By Andrea Shalal and David Lawder
WASHINGTON (Reuters) – The U.S. Treasury Department said Monday it still expects to be able to pay the U.S. government’s bills only through June 1 without a debt limit increase, maintaining pressure on congressional Republicans and the White House to reach a deal.
In her second letter to Congress in two weeks, Treasury Secretary Janet Yellen confirmed that the agency will be unlikely to meet all U.S. government payment obligations by early June, triggering the first-ever U.S. default. The debt ceiling could become binding by June 1, she said.
The new date reflects further data on revenues and payments received since Yellen’s told Congress on May 1 that Treasury would likely run out of cash to pay government bills in early June, and potentially as early as June 1.
The actual date Treasury exhausts extraordinary measures could be a number of days or weeks later than these estimates, Yellen said. She said will provide an additional update to Congress next week as more information becomes available.
U.S. President Joe Biden on Monday said he would meet U.S. House Speaker Kevin McCarthy for debt ceiling talks on Tuesday before traveling to Japan on Wednesday for a Group of Seven leaders summit, a trip that will take about a week. McCarthy said there had been no progress in marathon talks at the staff level throughout the weekend.

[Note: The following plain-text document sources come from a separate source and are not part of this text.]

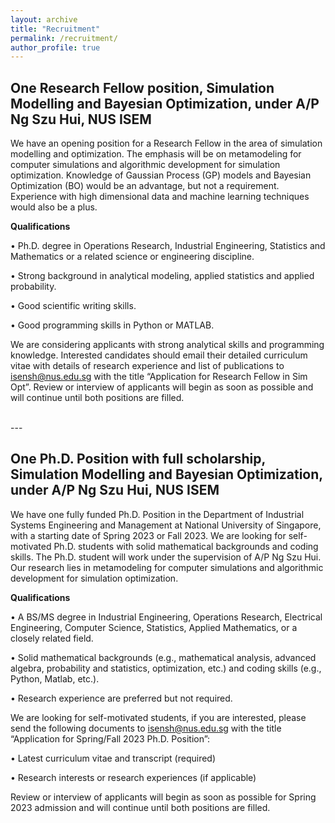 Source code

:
 ```yaml
---
layout: archive
title: "Recruitment"
permalink: /recruitment/
author_profile: true
---
```



## One Research Fellow position, Simulation Modelling and Bayesian Optimization, under A/P Ng Szu Hui, NUS ISEM

We have an opening position for a Research Fellow in the area of simulation modelling and optimization.  The emphasis will be on metamodeling for computer simulations and algorithmic development for simulation optimization. Knowledge of Gaussian Process (GP) models and Bayesian Optimization (BO) would be an advantage, but not a requirement.  Experience with high dimensional data and machine learning techniques would also be a plus.

**Qualifications**

•	Ph.D. degree in Operations Research, Industrial Engineering, Statistics and Mathematics or a related science or engineering discipline.

•	Strong background in analytical modeling, applied statistics and applied probability.

•	Good scientific writing skills.

•	Good programming skills in Python or MATLAB.

We are considering applicants with strong analytical skills and programming knowledge. Interested candidates should email their detailed curriculum vitae with details of research experience and list of publications to isensh@nus.edu.sg with the title “Application for Research Fellow in Sim Opt”. Review or interview of applicants will begin as soon as possible and will continue until both positions are filled.

<br>
---
<br>

## One Ph.D. Position with full scholarship, Simulation Modelling and Bayesian Optimization, under A/P Ng Szu Hui, NUS ISEM

We have one fully funded Ph.D. Position in the Department of Industrial Systems Engineering and Management at National University of Singapore, with a starting date of Spring 2023 or Fall 2023. We are looking for self-motivated Ph.D. students with solid mathematical backgrounds and coding skills. The Ph.D. student will work under the supervision of A/P Ng Szu Hui. Our research lies in metamodeling for computer simulations and algorithmic development for simulation optimization. 

**Qualifications**

•	A BS/MS degree in Industrial Engineering, Operations Research, Electrical Engineering, Computer Science, Statistics, Applied Mathematics, or a closely related field.

•	Solid mathematical backgrounds (e.g., mathematical analysis, advanced algebra, probability and statistics, optimization, etc.) and coding skills (e.g., Python, Matlab, etc.).

•	Research experience are preferred but not required.

We are looking for self-motivated students, if you are interested, please send the following documents to isensh@nus.edu.sg  with the title “Application for Spring/Fall 2023 Ph.D. Position”:

•	Latest curriculum vitae and transcript (required)

•	Research interests or research experiences (if applicable)

Review or interview of applicants will begin as soon as possible for Spring 2023 admission and will continue until both positions are filled.
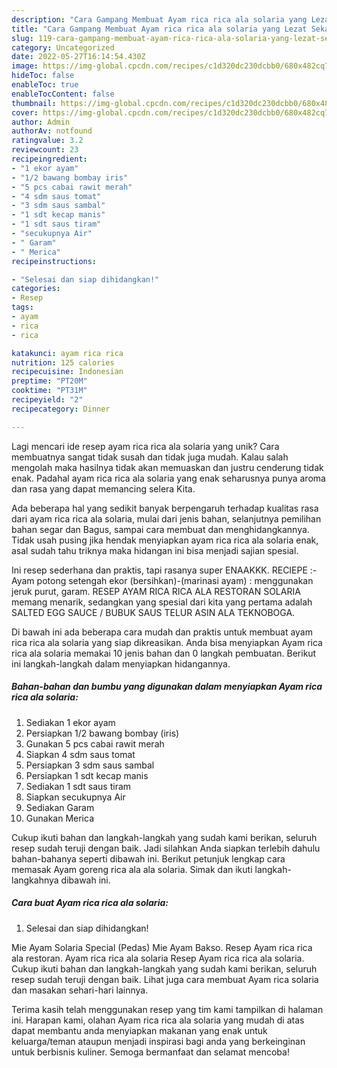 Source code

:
 ```yaml
---
description: "Cara Gampang Membuat Ayam rica rica ala solaria yang Lezat Sekali"
title: "Cara Gampang Membuat Ayam rica rica ala solaria yang Lezat Sekali"
slug: 119-cara-gampang-membuat-ayam-rica-rica-ala-solaria-yang-lezat-sekali
category: Uncategorized
date: 2022-05-27T16:14:54.430Z
image: https://img-global.cpcdn.com/recipes/c1d320dc230dcbb0/680x482cq70/ayam-rica-rica-ala-solaria-foto-resep-utama.jpg
hideToc: false
enableToc: true
enableTocContent: false
thumbnail: https://img-global.cpcdn.com/recipes/c1d320dc230dcbb0/680x482cq70/ayam-rica-rica-ala-solaria-foto-resep-utama.jpg
cover: https://img-global.cpcdn.com/recipes/c1d320dc230dcbb0/680x482cq70/ayam-rica-rica-ala-solaria-foto-resep-utama.jpg
author: Admin
authorAv: notfound
ratingvalue: 3.2
reviewcount: 23
recipeingredient:
- "1 ekor ayam"
- "1/2 bawang bombay iris"
- "5 pcs cabai rawit merah"
- "4 sdm saus tomat"
- "3 sdm saus sambal"
- "1 sdt kecap manis"
- "1 sdt saus tiram"
- "secukupnya Air"
- " Garam"
- " Merica"
recipeinstructions:

- "Selesai dan siap dihidangkan!"
categories:
- Resep
tags:
- ayam
- rica
- rica

katakunci: ayam rica rica 
nutrition: 125 calories
recipecuisine: Indonesian
preptime: "PT20M"
cooktime: "PT31M"
recipeyield: "2"
recipecategory: Dinner

---
```





Lagi mencari ide resep ayam rica rica ala solaria yang unik? Cara membuatnya sangat tidak susah dan tidak juga mudah. Kalau salah mengolah maka hasilnya tidak akan memuaskan dan justru cenderung tidak enak. Padahal ayam rica rica ala solaria yang enak seharusnya punya aroma dan rasa yang dapat memancing selera Kita.





Ada beberapa hal yang sedikit banyak berpengaruh terhadap kualitas rasa dari ayam rica rica ala solaria, mulai dari jenis bahan, selanjutnya pemilihan bahan segar dan Bagus, sampai cara membuat dan menghidangkannya. Tidak usah pusing jika hendak menyiapkan ayam rica rica ala solaria enak,      asal sudah tahu triknya maka hidangan ini bisa menjadi sajian spesial.














Ini resep sederhana dan praktis, tapi rasanya super ENAAKKK. RECIEPE :- Ayam potong setengah ekor (bersihkan)-(marinasi ayam) : menggunakan jeruk purut, garam. RESEP AYAM RICA RICA ALA RESTORAN SOLARIA memang menarik, sedangkan yang spesial dari kita yang pertama adalah SALTED EGG SAUCE / BUBUK SAUS TELUR ASIN ALA TEKNOBOGA.






Di bawah ini ada beberapa cara mudah dan praktis untuk membuat ayam rica rica ala solaria yang siap dikreasikan. Anda bisa menyiapkan Ayam rica rica ala solaria memakai 10 jenis bahan dan 0 langkah pembuatan. Berikut ini langkah-langkah dalam menyiapkan hidangannya.

<!--inarticleads1-->

##### Bahan-bahan dan bumbu yang digunakan dalam menyiapkan Ayam rica rica ala solaria:

1. Sediakan 1 ekor ayam
1. Persiapkan 1/2 bawang bombay (iris)
1. Gunakan 5 pcs cabai rawit merah
1. Siapkan 4 sdm saus tomat
1. Persiapkan 3 sdm saus sambal
1. Persiapkan 1 sdt kecap manis
1. Sediakan 1 sdt saus tiram
1. Siapkan secukupnya Air
1. Sediakan  Garam
1. Gunakan  Merica


Cukup ikuti bahan dan langkah-langkah yang sudah kami berikan, seluruh resep sudah teruji dengan baik. Jadi silahkan Anda siapkan terlebih dahulu bahan-bahanya seperti dibawah ini. Berikut petunjuk lengkap cara memasak Ayam goreng rica ala ala solaria. Simak dan ikuti langkah-langkahnya dibawah ini. 

<!--inarticleads2-->

##### Cara buat Ayam rica rica ala solaria:


1. Selesai dan siap dihidangkan!

Mie Ayam Solaria Special (Pedas) Mie Ayam Bakso. Resep Ayam rica rica ala restoran. Ayam rica rica ala solaria Resep Ayam rica rica ala solaria. Cukup ikuti bahan dan langkah-langkah yang sudah kami berikan, seluruh resep sudah teruji dengan baik. Lihat juga cara membuat Ayam rica solaria dan masakan sehari-hari lainnya. 

Terima kasih telah menggunakan resep yang tim kami tampilkan di halaman ini. Harapan kami, olahan Ayam rica rica ala solaria yang mudah di atas dapat membantu anda menyiapkan makanan yang enak untuk keluarga/teman ataupun menjadi inspirasi bagi anda yang berkeinginan untuk berbisnis kuliner. Semoga bermanfaat dan selamat mencoba!
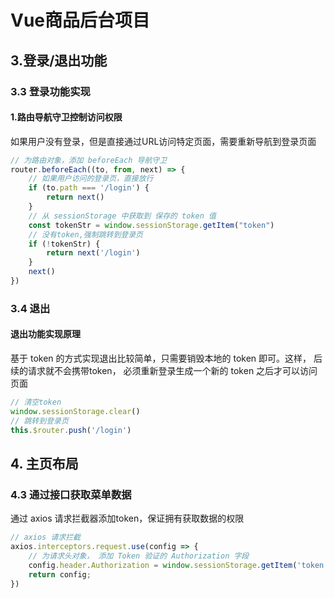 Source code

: # Vue商品后台项目

## 3.登录/退出功能

### 3.3 登录功能实现

#### 1.路由导航守卫控制访问权限

如果用户没有登录，但是直接通过URL访问特定页面，需要重新导航到登录页面

```js
// 为路由对象，添加 beforeEach 导航守卫
router.beforeEach((to, from, next) => {
    // 如果用户访问的登录页，直接放行
    if (to.path === '/login') {
        return next()
    }
    // 从 sessionStorage 中获取到 保存的 token 值
    const tokenStr = window.sessionStorage.getItem("token")
    // 没有token,强制跳转到登录页
    if (!tokenStr) {
        return next('/login')
    }
    next()
})
```

### 3.4 退出

#### 退出功能实现原理

基于 token 的方式实现退出比较简单，只需要销毁本地的 token 即可。这样， 后续的请求就不会携带token， 必须重新登录生成一个新的 token 之后才可以访问页面

```js
// 清空token
window.sessionStorage.clear()
// 跳转到登录页
this.$router.push('/login')
```

## 4. 主页布局

### 4.3 通过接口获取菜单数据

通过 axios 请求拦截器添加token，保证拥有获取数据的权限

```js
// axios 请求拦截
axios.interceptors.request.use(config => {
    // 为请求头对象， 添加 Token 验证的 Authorization 字段
    config.header.Authorization = window.sessionStorage.getItem('token')
    return config;
})
```


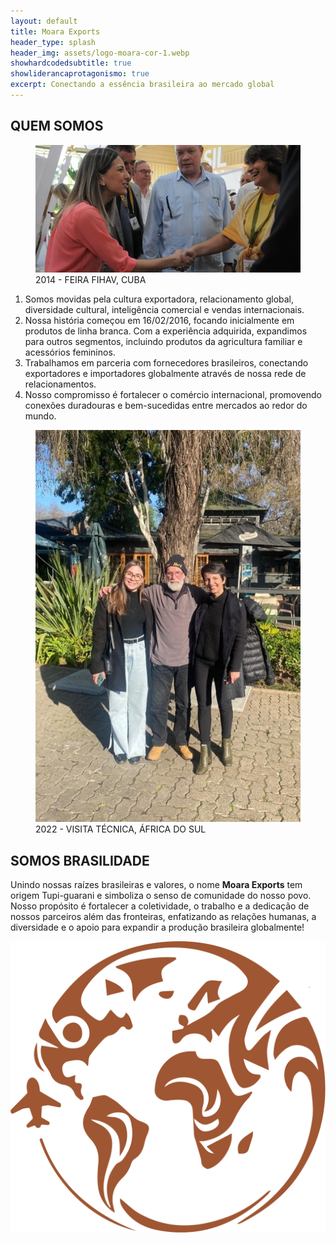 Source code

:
 ```yaml
---
layout: default
title: Moara Exports
header_type: splash
header_img: assets/logo-moara-cor-1.webp
showhardcodedsubtitle: true
showliderancaprotagonismo: true
excerpt: Conectando a essência brasileira ao mercado global
---
```


<section id="quem-somos" class="mt-4 mb-2">
  <div class="top-img">
    <h1>QUEM SOMOS</h1>
    <figure>
      <img src="assets/quem-somos1.webp" alt="2014 - FEIRA FIHAV, CUBA" />
      <figcaption>2014 - FEIRA FIHAV, CUBA</figcaption>
    </figure>

  </div>

  <ol class="bottom-text">
    <li>Somos movidas pela cultura exportadora, relacionamento global, diversidade cultural, inteligência comercial e vendas internacionais.</li>
    <li>Nossa história começou em 16/02/2016, focando inicialmente em produtos de linha branca. Com a experiência adquirida, expandimos para outros segmentos, incluindo produtos da agricultura familiar e acessórios femininos.</li>
    <li>Trabalhamos em parceria com fornecedores brasileiros, conectando exportadores e importadores globalmente através de nossa rede de relacionamentos.</li>
    <li>Nosso compromisso é fortalecer o comércio internacional, promovendo conexões duradouras e bem-sucedidas entre mercados ao redor do mundo.</li>
  </ol>
</section>

<section id="somos-brasilidade" class="d-flex mt-4 mb-2">
  <figure>
    <img src="assets/somos-brasilidade.jpg" alt="2022 - VISITA TÉCNICA, ÁFRICA DO SUL" />
    <figcaption>2022 - VISITA TÉCNICA, ÁFRICA DO SUL</figcaption>
  </figure>

  <div class="texto d-flex flex-column ml-md-5 ml-4">
    <h1>SOMOS BRASILIDADE</h1>
    <p>Unindo nossas raízes brasileiras e valores, o nome <strong>Moara Exports</strong> tem origem Tupi-guarani e simboliza o senso de comunidade do nosso povo. Nosso propósito é fortalecer a coletividade, o trabalho e a dedicação de nossos parceiros além das fronteiras, enfatizando as relações humanas, a diversidade e o apoio para expandir a produção brasileira globalmente!</p>

  </div>

  <img src="assets/moara-brasao.png" class="logo-parallax" />
</section>

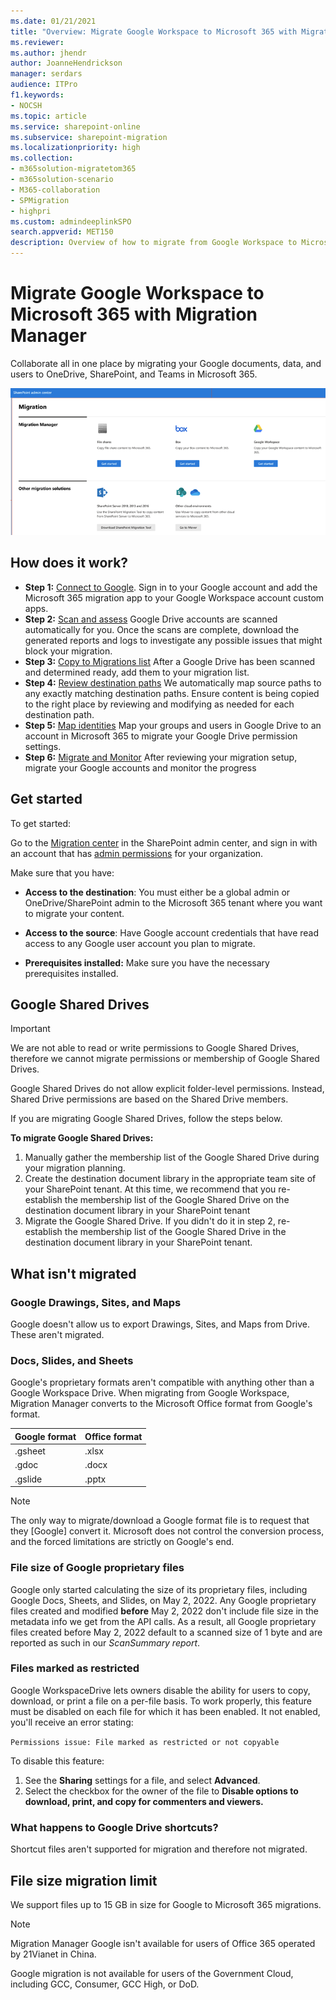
 ```yaml
---
ms.date: 01/21/2021
title: "Overview: Migrate Google Workspace to Microsoft 365 with Migration Manager"
ms.reviewer: 
ms.author: jhendr
author: JoanneHendrickson
manager: serdars
audience: ITPro
f1.keywords:
- NOCSH
ms.topic: article
ms.service: sharepoint-online
ms.subservice: sharepoint-migration
ms.localizationpriority: high
ms.collection: 
- m365solution-migratetom365
- m365solution-scenario
- M365-collaboration
- SPMigration
- highpri
ms.custom: admindeeplinkSPO
search.appverid: MET150
description: Overview of how to migrate from Google Workspace to Microsoft 365 with Migration Manager.
---
```


# Migrate Google Workspace to Microsoft 365 with Migration Manager


Collaborate all in one place by migrating your Google documents, data, and users to OneDrive, SharePoint, and Teams in Microsoft 365. 

![Migration Manager main landing page](media/mm-main-landing-google.png)

## How does it work?

- **Step 1:** [Connect to Google](mm-google-step1-connect.md).   Sign in to your Google account and add the Microsoft 365 migration app to your Google Workspace account custom apps. 
- **Step 2:** [Scan and assess](mm-google-step2-scan-assess.md) Google Drive accounts are scanned automatically for you. Once the scans are complete, download the generated reports and logs to investigate any possible issues that might block your migration.
- **Step 3:** [Copy to Migrations list](mm-google-step3-copy-to-migrations.md) After a Google Drive has been scanned and determined ready, add them to your migration list.
- **Step 4:** [Review destination paths](mm-google-step4-review-destinations.md)  We automatically map source paths to any exactly matching destination paths. Ensure content is being copied to the right place by reviewing and modifying as needed for each destination path.
- **Step 5:** [Map identities](mm-google-step5-map-identities.md)   Map your groups and users in Google Drive to an account in Microsoft 365 to migrate your Google Drive permission settings.
- **Step 6:** [Migrate and Monitor](mm-google-step6-migrate-monitor.md) After reviewing your migration setup, migrate your Google accounts and monitor the progress


## Get started

To get started:

Go to the <a href="https://go.microsoft.com/fwlink/?linkid=2185075" target="_blank">Migration center</a> in the SharePoint admin center, and sign in with an account that has [admin permissions](/sharepoint/sharepoint-admin-role) for your organization.

Make sure that you have:

- **Access to the destination**: You must either be a global admin or OneDrive/SharePoint admin to the Microsoft 365 tenant where you want to migrate your content. 

- **Access to the source**: Have Google account credentials that have read access to any Google user account you plan to migrate.

- **Prerequisites installed:** Make sure you have the necessary prerequisites installed.

## Google Shared Drives

>[!Important]
>We are not able to read or write permissions to Google Shared Drives, therefore we cannot migrate permissions or membership of Google Shared Drives. 
>
>Google Shared Drives do not allow explicit folder-level permissions. Instead, Shared Drive permissions are based on the Shared Drive members.
>
>If you are migrating Google Shared Drives, follow the steps below.


**To migrate Google Shared Drives:**

1. Manually gather the membership list of the Google Shared Drive during your migration planning.
2. Create the destination document library in the appropriate team site of your SharePoint tenant. At this time, we recommend that you re-establish the membership list of the Google Shared Drive on the destination document library in your SharePoint tenant
3. Migrate the Google Shared Drive. If you didn't do it in step 2, re-establish the membership list of the Google Shared Drive in the destination document library in your SharePoint tenant.

## What isn't migrated

### Google Drawings, Sites, and Maps

Google doesn't allow us to export Drawings, Sites, and Maps from Drive. These aren't migrated.

### Docs, Slides, and Sheets

Google's proprietary formats aren't compatible with anything other than a Google Workspace Drive. When migrating from Google Workspace, Migration Manager converts to the Microsoft Office format from Google's format.


|Google format|Office format|
|:-----|:-----|
|.gsheet|.xlsx|
|.gdoc|.docx|
|.gslide|.pptx|


>[!Note]
>The only way to migrate/download a Google format file is to request that they [Google] convert it. Microsoft does not control the conversion process, and the forced limitations are strictly on Google's end.

### File size of Google proprietary files

Google only started calculating the size of its proprietary files, including Google Docs, Sheets, and Slides, on May 2, 2022. Any Google proprietary files created and modified **before** May 2, 2022 don't include file size in the metadata info we get from the API calls. As a result, all Google proprietary files created before May 2, 2022 default to a scanned size of 1 byte and are reported as such in our *ScanSummary report*.

### Files marked as restricted

Google WorkspaceDrive lets owners disable the ability for users to copy, download, or print a file on a per-file basis. To work properly, this feature must be disabled on each file for which it has been enabled. It not enabled, you'll receive an error stating:

`Permissions issue: File marked as restricted or not copyable`

To disable this feature:

1. See the **Sharing** settings for a file, and select **Advanced**. 
2. Select the checkbox for the owner of the file to **Disable options to download, print, and copy for commenters and viewers.**
    
### What happens to Google Drive shortcuts?

Shortcut files aren't supported for migration and therefore not migrated.

## File size migration limit

We support files up to 15 GB in size for Google to Microsoft 365 migrations.


>[!NOTE]
>
>Migration Manager Google isn't available for users of Office 365 operated by 21Vianet in China.
>
>Google migration is not available for users of the Government Cloud, including GCC, Consumer, GCC High, or DoD.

Yellen has repeatedly warned that failure by Congress to raise the $31.4 trillion federal debt limit could spark a “constitutional crisis” and would unleash an “economic and financial catastrophe” for the U.S. and global economies.
The non-partisan Congressional Budget Office last week said the United States faces a “significant risk” of defaulting on payment obligations within the first two weeks of June without a debt ceiling hike, with payment operations uncertain throughout May.